As computing goes “collaborative and social” [1], the 2012 ACM Computing Classification System (CCS) [2] has made a few modifications that put CSCW under the umbrella called "Collaborative and social computing", along with other social media, blogs, wikis, etc.
Best, han-teng liao
[1]: http://people.oii.ox.ac.uk/hanteng/2012/10/01/computing-goes-collaborative-a... [2]: http://www.acm.org/about/class/2012 [3]: http://dl.acm.org/ccs.cfm
2014-07-02 22:38 GMT+07:00 Carlos Castillo chato@chato.cl:
Hi,
I will go as far as saying that Wikipedia research actually changed the nature of the CSCW field and the CSCW conference. A few years ago an avalanche of Wiki-related papers arrived to the CSCW conference, which (in my opinion as a semi-outsider to that community) added social media as a major element. Indeed in recent years the conference changed name and now is "Computer-Supported Collaborative Work and Social Computing".
Cheers,
-- ChaTo (Carlos Castillo) http://chato.cl/ - https://linkedin.com/in/chato - https://twitter.com/chatox
On Wed, Jul 2, 2014, at 07:15 AM, Finn Årup Nielsen wrote:
Can I ask a silly question: Is wiki research (including Wikipedia research) research on computer-supported collaborative work (CSCW).

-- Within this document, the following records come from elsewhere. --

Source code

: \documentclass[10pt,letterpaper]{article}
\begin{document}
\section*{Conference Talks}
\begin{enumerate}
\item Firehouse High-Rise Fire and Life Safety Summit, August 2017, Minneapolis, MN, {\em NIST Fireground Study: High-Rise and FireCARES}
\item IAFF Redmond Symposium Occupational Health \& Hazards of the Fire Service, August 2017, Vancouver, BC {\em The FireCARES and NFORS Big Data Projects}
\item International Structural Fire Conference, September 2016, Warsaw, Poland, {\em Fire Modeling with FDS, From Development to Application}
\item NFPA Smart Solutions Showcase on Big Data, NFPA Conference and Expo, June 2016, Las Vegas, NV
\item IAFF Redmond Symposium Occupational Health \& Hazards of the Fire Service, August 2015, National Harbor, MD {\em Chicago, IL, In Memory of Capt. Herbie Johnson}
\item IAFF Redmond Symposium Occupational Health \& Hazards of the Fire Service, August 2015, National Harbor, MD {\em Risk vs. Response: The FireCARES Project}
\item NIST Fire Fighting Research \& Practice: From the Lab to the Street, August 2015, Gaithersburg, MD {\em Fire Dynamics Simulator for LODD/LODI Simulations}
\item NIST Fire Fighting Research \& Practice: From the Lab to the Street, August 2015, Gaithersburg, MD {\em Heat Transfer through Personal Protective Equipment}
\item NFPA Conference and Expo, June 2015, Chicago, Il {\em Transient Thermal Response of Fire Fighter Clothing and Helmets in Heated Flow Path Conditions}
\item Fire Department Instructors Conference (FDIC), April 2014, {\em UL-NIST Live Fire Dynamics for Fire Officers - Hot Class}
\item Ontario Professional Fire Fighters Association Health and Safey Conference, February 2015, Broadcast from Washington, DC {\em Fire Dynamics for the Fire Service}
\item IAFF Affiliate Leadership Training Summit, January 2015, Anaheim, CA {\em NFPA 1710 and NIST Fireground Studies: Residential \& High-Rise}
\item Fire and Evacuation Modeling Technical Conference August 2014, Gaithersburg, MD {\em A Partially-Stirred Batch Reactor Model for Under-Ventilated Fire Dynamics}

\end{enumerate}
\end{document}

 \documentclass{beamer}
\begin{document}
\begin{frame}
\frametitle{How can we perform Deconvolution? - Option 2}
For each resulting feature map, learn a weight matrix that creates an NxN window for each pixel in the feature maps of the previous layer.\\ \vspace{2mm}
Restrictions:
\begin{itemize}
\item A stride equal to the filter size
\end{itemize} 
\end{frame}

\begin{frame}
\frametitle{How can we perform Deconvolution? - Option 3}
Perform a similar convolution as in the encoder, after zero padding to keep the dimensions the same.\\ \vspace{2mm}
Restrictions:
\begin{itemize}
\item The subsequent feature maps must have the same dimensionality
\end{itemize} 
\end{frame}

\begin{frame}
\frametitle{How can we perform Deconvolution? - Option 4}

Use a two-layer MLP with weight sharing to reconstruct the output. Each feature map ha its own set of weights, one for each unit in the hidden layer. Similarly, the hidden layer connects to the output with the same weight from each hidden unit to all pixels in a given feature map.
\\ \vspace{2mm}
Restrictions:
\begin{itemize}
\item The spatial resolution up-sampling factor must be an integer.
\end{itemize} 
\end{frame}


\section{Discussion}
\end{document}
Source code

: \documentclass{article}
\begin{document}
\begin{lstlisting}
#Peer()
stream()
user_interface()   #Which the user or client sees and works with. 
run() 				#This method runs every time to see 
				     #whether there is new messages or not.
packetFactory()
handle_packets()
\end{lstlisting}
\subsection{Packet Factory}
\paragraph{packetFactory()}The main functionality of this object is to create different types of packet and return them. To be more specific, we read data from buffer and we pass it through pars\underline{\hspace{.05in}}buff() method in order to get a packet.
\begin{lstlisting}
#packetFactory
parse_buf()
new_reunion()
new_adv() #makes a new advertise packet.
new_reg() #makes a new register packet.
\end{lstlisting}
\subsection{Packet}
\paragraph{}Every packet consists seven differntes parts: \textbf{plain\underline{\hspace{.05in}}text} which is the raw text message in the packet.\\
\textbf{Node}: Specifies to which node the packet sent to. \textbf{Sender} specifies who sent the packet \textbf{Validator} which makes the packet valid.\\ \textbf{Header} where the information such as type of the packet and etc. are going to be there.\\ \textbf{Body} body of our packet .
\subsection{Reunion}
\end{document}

My immediate thought was: yes of course. I do note that on Wikipedia there is only a parenthetic mentioning of Wikipedia in "Computer-supported cooperative work" and no mentioning of CSCW in "Wiki" (but I have also heard that you shouldn't trust Wikipedia because anyone can edit).
I suppose that some wiki research could be non-CSCW research? E.g., research on named entity extraction using Wikipedia would not be called CSCW.